Each day at work looks different for me – and I love the variety that my marketing position provides. Not to mention, I love that I get to work in such an up-and-coming area (social media, content creation/distribution, etc.) in an industry I love and am personally invested in. To top it all off, my job pushes my creative edge and my analytical thinking all at once.

However, despite the true enjoyment I get out of my daily work, I sometimes wonder what I am doing with my life and my career…and why I dropped my dreams so quickly after graduation two years ago.

Let me back up. 

Yesterday, I checked my “On This Day” on Facebook (I love seeing what I was up to however long ago…), and found a photo of me in front of Diego Rivera’s famous Detroit Industry Murals at the Detroit Institute of Art.

And, I got really, really sad.

During my senior year of college, I took a class on Mexican Art and received a grant for my proposal to conduct research on Frida Kahlo. I used the grant to travel to Detroit, specifically to look at how her year in Detroit with Diego Rivera was the pivotal moment that changed and elevated her art. The DIA was having a special exhibit that spring with a ton of her artwork brought in from Mexico and the archives and library in the DIA were stockpiled with real letters between Frida and Diego, research and books I could use to my advantage. I spent three days poring over letters and books and crying in the exhibit, overwhelmed to see the pieces in person. I got to explore most of the DIA too (I couldn’t even make it through the DIA…even after being there for 3 days from open to close – eek!) and experience an amazing collection full of artists I admired.

The entire time I was in Detroit – I kept thinking to myself – this is what I should be doing; this is what I need to be doing. I had never (and honestly still have never) felt as fulfilled as I had in that museum, studying and learning, learning, learning. I knew in those 72 hours that I needed to pursue a career in art history or art business. Anything.

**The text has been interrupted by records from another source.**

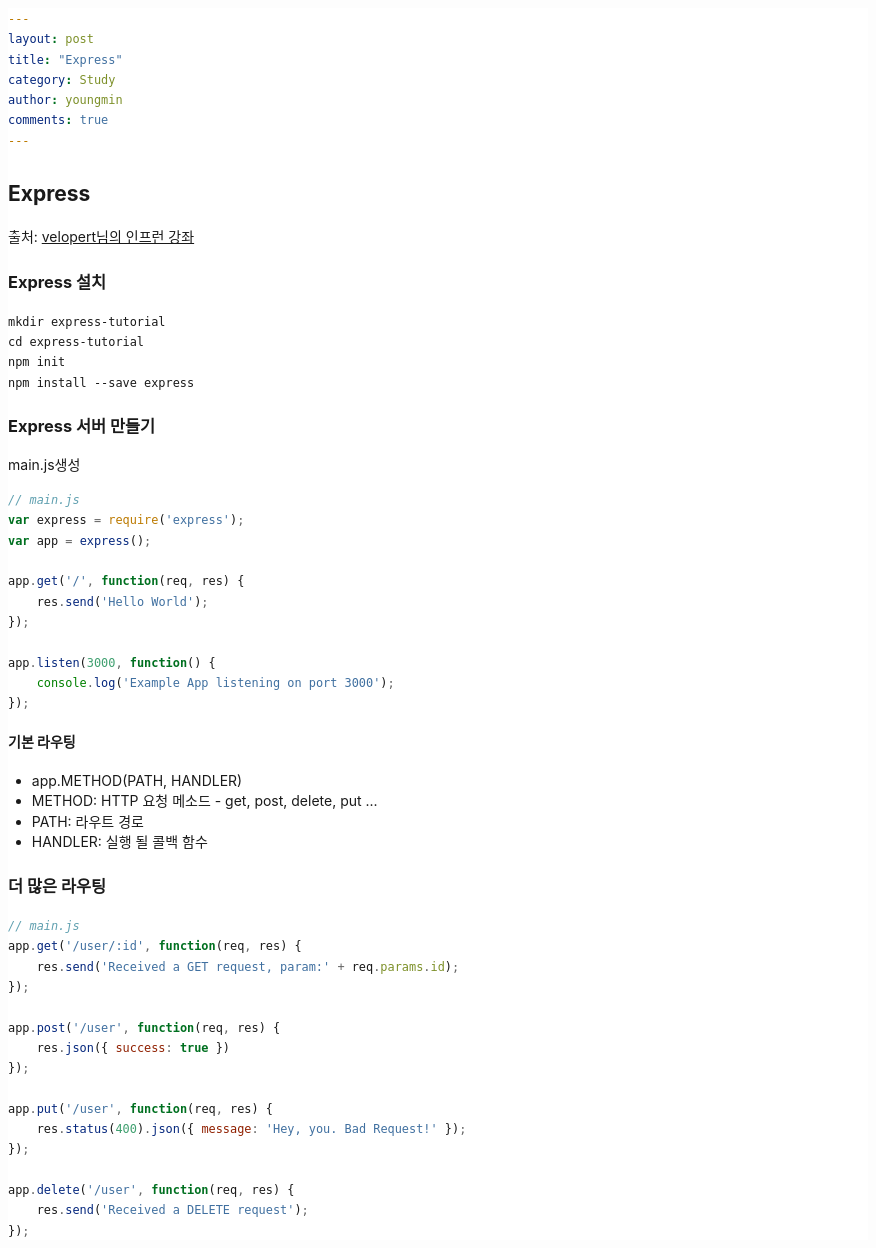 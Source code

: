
 ```yaml
---
layout: post
title: "Express"
category: Study
author: youngmin
comments: true
---
```


## Express

출처: [velopert님의 인프런 강좌](https://www.inflearn.com/course/react-%EA%B0%95%EC%A2%8C-velopert/)

### Express 설치

```
mkdir express-tutorial
cd express-tutorial
npm init
npm install --save express
```

### Express 서버 만들기

main.js생성
```js
// main.js
var express = require('express');
var app = express();

app.get('/', function(req, res) {
    res.send('Hello World');
});

app.listen(3000, function() {
    console.log('Example App listening on port 3000');
});
```

#### 기본 라우팅
* app.METHOD(PATH, HANDLER)
* METHOD: HTTP 요청 메소드 - get, post, delete, put ...
* PATH: 라우트 경로
* HANDLER: 실행 될 콜백 함수

### 더 많은 라우팅
```js
// main.js
app.get('/user/:id', function(req, res) {
    res.send('Received a GET request, param:' + req.params.id);
});

app.post('/user', function(req, res) {
    res.json({ success: true })
});

app.put('/user', function(req, res) {
    res.status(400).json({ message: 'Hey, you. Bad Request!' });
});

app.delete('/user', function(req, res) {
    res.send('Received a DELETE request');
});
```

I came back to Nashville and proceeded to write a 40+ page paper (yikes!) on my research and then sat down with my professor, discussing how I knew I wanted a career in the arts. He told me how he went to college for physics and took one art history class his senior year and knew that was it for him. He said it was possible to change your “path” (art history was only my minor…I, like him, found it too late in my college journey), and I felt reassured that I could do it and glad to have someone back me up. He suggested pursuing graduate school and offered to give me some contacts at LA museums.

Well, now two years later, I work in marketing in the fitness industry.

So, after this enlightening, life-changing experience…and doing the first thing I’d felt really passionate about since I found running, really…why did I not pursue it? Did I let the fear of loans keep me away from applying to graduate school? Did I let my fear of rejection keep me from reaching out and asking for his contacts? Was I scared that my lack of museum experience/major in art history wouldn’t measure up? Did I realize that careers in art history…well, they don’t pay well?

I honestly don’t know. But yesterday’s revival of that picture and the subsequent feeling of fulfillment, joy, happiness – it has me questioning.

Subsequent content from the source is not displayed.